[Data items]
__________

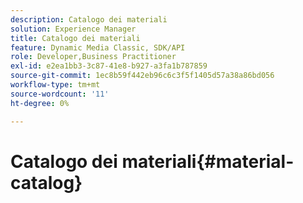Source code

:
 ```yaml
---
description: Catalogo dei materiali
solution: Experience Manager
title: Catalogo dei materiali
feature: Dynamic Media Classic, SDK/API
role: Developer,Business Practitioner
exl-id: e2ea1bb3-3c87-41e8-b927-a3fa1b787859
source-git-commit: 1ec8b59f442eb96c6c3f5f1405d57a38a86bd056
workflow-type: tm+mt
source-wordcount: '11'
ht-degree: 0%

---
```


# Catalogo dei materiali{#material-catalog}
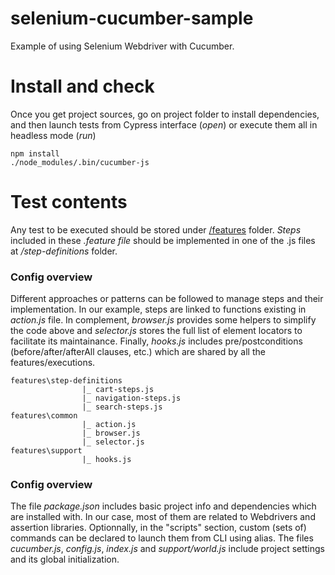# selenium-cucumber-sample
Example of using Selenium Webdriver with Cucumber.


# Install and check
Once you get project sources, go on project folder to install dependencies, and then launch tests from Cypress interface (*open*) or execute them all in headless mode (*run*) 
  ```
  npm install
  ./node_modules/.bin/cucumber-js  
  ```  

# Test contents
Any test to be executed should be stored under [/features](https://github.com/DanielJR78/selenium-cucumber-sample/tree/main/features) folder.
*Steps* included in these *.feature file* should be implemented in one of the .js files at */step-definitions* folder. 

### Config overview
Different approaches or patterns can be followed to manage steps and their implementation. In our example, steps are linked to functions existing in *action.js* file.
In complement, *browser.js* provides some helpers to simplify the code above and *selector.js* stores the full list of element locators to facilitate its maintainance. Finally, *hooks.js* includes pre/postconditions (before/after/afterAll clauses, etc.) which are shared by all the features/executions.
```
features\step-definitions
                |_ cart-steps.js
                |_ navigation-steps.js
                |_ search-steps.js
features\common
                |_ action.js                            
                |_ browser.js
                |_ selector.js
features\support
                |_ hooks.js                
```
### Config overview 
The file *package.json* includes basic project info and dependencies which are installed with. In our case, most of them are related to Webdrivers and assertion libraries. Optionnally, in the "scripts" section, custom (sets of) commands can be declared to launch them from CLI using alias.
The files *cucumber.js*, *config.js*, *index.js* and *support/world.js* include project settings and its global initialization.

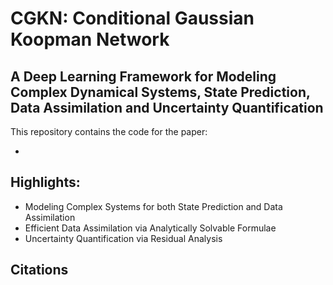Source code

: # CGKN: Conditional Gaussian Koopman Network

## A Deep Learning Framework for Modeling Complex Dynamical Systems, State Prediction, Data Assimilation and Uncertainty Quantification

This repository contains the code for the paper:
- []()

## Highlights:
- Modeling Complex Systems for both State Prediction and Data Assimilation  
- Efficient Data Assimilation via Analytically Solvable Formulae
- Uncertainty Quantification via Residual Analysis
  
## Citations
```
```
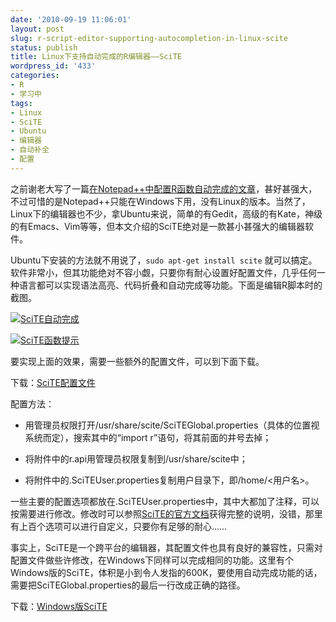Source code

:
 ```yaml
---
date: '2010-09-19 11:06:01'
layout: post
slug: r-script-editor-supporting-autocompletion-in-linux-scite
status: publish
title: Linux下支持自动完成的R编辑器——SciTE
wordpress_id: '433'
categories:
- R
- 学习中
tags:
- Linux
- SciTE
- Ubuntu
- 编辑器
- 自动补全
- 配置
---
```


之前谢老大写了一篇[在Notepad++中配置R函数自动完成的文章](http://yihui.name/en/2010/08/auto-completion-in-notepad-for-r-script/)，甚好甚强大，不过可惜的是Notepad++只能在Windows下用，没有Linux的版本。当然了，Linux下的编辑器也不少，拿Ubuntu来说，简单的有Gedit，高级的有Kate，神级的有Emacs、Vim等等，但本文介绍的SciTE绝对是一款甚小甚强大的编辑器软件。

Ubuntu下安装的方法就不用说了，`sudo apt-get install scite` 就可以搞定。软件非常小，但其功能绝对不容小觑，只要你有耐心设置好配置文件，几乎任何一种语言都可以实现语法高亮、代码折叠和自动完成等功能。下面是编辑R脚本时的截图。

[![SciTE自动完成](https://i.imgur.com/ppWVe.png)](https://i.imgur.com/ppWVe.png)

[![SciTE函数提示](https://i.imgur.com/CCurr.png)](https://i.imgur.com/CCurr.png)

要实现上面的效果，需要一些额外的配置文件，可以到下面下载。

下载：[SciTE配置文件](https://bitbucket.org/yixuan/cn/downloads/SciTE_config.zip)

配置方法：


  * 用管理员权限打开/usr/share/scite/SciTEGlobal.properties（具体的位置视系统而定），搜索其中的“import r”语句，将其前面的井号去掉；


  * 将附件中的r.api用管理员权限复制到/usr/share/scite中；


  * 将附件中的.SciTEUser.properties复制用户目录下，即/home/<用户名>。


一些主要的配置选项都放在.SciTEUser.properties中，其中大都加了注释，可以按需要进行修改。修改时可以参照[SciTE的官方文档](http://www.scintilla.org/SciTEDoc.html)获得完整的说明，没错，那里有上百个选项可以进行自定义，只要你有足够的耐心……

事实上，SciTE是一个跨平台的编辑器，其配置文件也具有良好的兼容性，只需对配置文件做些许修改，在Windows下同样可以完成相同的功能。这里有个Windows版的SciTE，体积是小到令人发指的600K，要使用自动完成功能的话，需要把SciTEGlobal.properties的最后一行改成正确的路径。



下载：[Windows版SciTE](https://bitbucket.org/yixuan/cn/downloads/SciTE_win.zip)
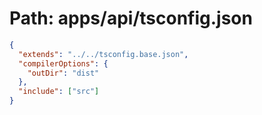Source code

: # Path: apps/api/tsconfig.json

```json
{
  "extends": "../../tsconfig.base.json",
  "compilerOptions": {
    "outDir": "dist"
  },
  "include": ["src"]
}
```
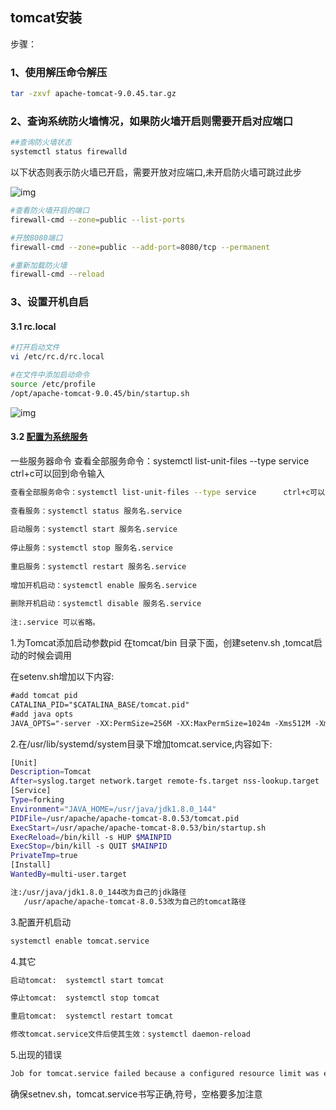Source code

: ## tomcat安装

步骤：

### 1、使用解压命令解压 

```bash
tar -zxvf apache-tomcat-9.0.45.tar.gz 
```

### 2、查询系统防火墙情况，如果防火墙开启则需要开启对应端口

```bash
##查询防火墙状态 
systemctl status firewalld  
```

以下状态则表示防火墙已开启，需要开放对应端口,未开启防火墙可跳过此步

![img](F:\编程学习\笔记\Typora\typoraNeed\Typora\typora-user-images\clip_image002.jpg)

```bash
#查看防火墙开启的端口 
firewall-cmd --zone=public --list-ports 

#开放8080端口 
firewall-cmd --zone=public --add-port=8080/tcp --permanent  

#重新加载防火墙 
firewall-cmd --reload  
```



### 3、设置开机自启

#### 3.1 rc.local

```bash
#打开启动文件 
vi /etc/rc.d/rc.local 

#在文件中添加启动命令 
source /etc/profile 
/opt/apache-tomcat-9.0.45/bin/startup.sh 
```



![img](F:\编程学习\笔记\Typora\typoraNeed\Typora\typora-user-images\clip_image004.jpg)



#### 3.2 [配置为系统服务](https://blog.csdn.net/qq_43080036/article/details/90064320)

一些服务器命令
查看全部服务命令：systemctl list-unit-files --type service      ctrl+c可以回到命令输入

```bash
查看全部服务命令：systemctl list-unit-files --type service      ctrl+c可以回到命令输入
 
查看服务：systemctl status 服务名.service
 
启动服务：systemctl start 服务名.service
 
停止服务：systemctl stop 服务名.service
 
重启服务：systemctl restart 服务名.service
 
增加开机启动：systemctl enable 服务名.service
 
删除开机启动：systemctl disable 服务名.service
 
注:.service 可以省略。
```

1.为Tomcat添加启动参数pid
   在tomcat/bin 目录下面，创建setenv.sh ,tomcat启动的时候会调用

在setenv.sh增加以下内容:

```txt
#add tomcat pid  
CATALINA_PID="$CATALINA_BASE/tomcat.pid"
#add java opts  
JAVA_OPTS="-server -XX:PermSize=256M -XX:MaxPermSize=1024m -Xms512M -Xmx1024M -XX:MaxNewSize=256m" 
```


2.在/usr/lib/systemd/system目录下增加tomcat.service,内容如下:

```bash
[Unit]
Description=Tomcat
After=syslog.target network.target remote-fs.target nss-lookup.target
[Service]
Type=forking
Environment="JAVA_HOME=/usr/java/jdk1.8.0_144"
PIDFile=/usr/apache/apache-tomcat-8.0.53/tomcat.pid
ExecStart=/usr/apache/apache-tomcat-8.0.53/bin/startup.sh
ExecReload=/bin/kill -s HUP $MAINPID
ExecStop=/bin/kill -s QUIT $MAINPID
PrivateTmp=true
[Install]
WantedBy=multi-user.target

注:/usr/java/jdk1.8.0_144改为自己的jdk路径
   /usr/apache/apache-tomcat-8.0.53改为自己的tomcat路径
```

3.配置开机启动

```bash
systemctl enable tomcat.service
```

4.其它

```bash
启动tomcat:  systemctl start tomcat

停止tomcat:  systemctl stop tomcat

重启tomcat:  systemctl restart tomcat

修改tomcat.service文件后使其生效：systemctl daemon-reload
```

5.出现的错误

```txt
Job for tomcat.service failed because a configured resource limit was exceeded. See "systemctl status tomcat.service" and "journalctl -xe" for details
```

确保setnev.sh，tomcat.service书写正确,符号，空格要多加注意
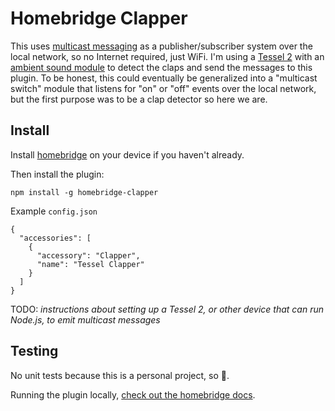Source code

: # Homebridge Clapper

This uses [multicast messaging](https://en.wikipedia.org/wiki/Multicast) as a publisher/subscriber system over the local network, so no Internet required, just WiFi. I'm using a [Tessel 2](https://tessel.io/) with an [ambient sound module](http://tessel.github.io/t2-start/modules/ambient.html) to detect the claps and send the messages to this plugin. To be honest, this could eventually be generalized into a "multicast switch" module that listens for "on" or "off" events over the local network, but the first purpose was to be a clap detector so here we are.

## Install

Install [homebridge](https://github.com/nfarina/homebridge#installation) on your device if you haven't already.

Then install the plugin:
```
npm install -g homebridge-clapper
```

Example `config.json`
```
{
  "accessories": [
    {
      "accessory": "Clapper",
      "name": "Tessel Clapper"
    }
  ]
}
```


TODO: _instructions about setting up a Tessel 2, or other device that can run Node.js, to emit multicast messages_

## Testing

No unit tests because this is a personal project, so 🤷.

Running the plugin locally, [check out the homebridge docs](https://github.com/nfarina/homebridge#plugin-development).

__________

*Task instructions*.
Repeat only the lines between the top of the entries above and the line containing "# Install and check", both ends included, without the pictures.

*Result*.
Source code

:
 ```yaml
---
description: Catalogo dei materiali
solution: Experience Manager
title: Catalogo dei materiali
feature: Dynamic Media Classic, SDK/API
role: Developer,Business Practitioner
exl-id: e2ea1bb3-3c87-41e8-b927-a3fa1b787859
source-git-commit: 1ec8b59f442eb96c6c3f5f1405d57a38a86bd056
workflow-type: tm+mt
source-wordcount: '11'
ht-degree: 0%

---
```


# Catalogo dei materiali{#material-catalog}
# selenium-cucumber-sample
Example of using Selenium Webdriver with Cucumber.


# Install and check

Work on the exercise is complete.